灯篭、延段は客人の案内役らしい

日本庭園|茶庭の灯ろう・灯触りの木・ししおどし・延段

えっ、庭師、ライティングデザインもやるの!

庭師「茶会は夜もあるから灯りが必要!」

つくばいの位置が夜はよく分からない。灯りの演出だそうで

「客人は自分の灯りでなく灯籠(とうろう)の灯りに導かれるよ」

灯台のように光るのか聞くと、

「いや、灯りは枝の間で揺らいで見え隠れするよう調整するよ」

「木陰から太陽を見上げたとき、光が躍るだろ!」

どのように光を調節するかと聞くと。

「客人と灯籠とを結ぶ直線上に『灯ざわりの木』を置いて光を躍らせるんだよ」

「『灯ざわりの木』は落葉樹の『もみじ』が最高の役木!」

それは、知りませんでした。
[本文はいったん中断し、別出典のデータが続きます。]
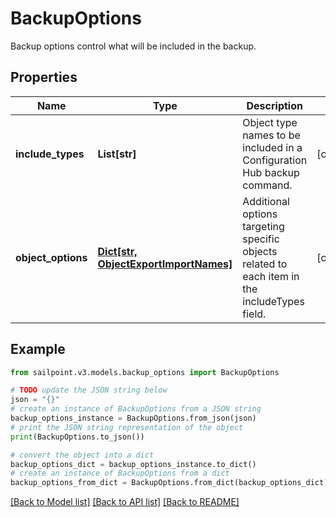 # BackupOptions

Backup options control what will be included in the backup.

## Properties

Name | Type | Description | Notes
------------ | ------------- | ------------- | -------------
**include_types** | **List[str]** | Object type names to be included in a Configuration Hub backup command. | [optional] 
**object_options** | [**Dict[str, ObjectExportImportNames]**](ObjectExportImportNames.md) | Additional options targeting specific objects related to each item in the includeTypes field. | [optional] 

## Example

```python
from sailpoint.v3.models.backup_options import BackupOptions

# TODO update the JSON string below
json = "{}"
# create an instance of BackupOptions from a JSON string
backup_options_instance = BackupOptions.from_json(json)
# print the JSON string representation of the object
print(BackupOptions.to_json())

# convert the object into a dict
backup_options_dict = backup_options_instance.to_dict()
# create an instance of BackupOptions from a dict
backup_options_from_dict = BackupOptions.from_dict(backup_options_dict)
```
[[Back to Model list]](../README.md#documentation-for-models) [[Back to API list]](../README.md#documentation-for-api-endpoints) [[Back to README]](../README.md)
ディープな職人技!

茶室の野花って「庭師」が演出してるよ!

主人は庭師に「〇〇という人が来る、◇◇の雰囲気にしたい!」

主人の「思い」と「客人」を考え庭師は山へ分け入る。

庭師はついに一輪の花を見つけ、そっと茶室に飾る。

野花は客人に主人と庭師の思いを静かに伝える。

約三十年前に、庭師から聴いた話。

今は野花は通販で買えるようですが・・

 「ししおどし」は「鹿よけのアイテム」だった

庭師「ししおどしは鹿おどしとも書くよ」

横浜ベースターズ球場・横浜公園内

元々、「ししおどし」は敷地境界線の近くに置いたそうです。

鹿が敷地内に入らないように置いたので「ししおどし」つまり鹿を脅かす。

庭師「昔、鹿おどしに使ってたのを、庭の音の遊びで入れたよ」

造園はなんでもいいものは取り入れる。

庭師「いつも進化してるよ」

でも、住宅街に「ししおどし」を作ると、「音がうるさい」と言われてしまう・・

「延段」の「真・行・草」、日本のデザインパターン

庭師「見れば違いはすぐわかるよ」

デザインパターンのその1  「真」

デザインパターンのその2 「行」です。

デザインパターンの3番目のデザインーその3は「草」です。

日本伝統のデザインパターン「真」「行」「草」、書道でもありますね。

左から、「真」・「行」・「草」の延断

庭師「真は楷書・・まじめに」

「行は行書・・ちょっと遊ぶ」

「草は草書・・自由勝手に」

「茶庭は草だからたのしい!」

 高さと向きがフリー、「織部灯籠」

織部灯篭

庭師「竿を土に埋められるから、上下でも左右でもできる。

上下左右に火袋(灯りを灯す)が動くよ」「織部さんのデザインだよ」

雪見は高さが決められているけど回転はできるね」

雪見灯篭


「他の灯籠は、織部灯籠のように上下は動かないから」

さすがスーパー作庭師「織部」!

火袋は、上から垂れるように持つと、庭師の逆鱗(げきりん)にあうので注意。

子供を抱えるように大事に火袋は運びましょう。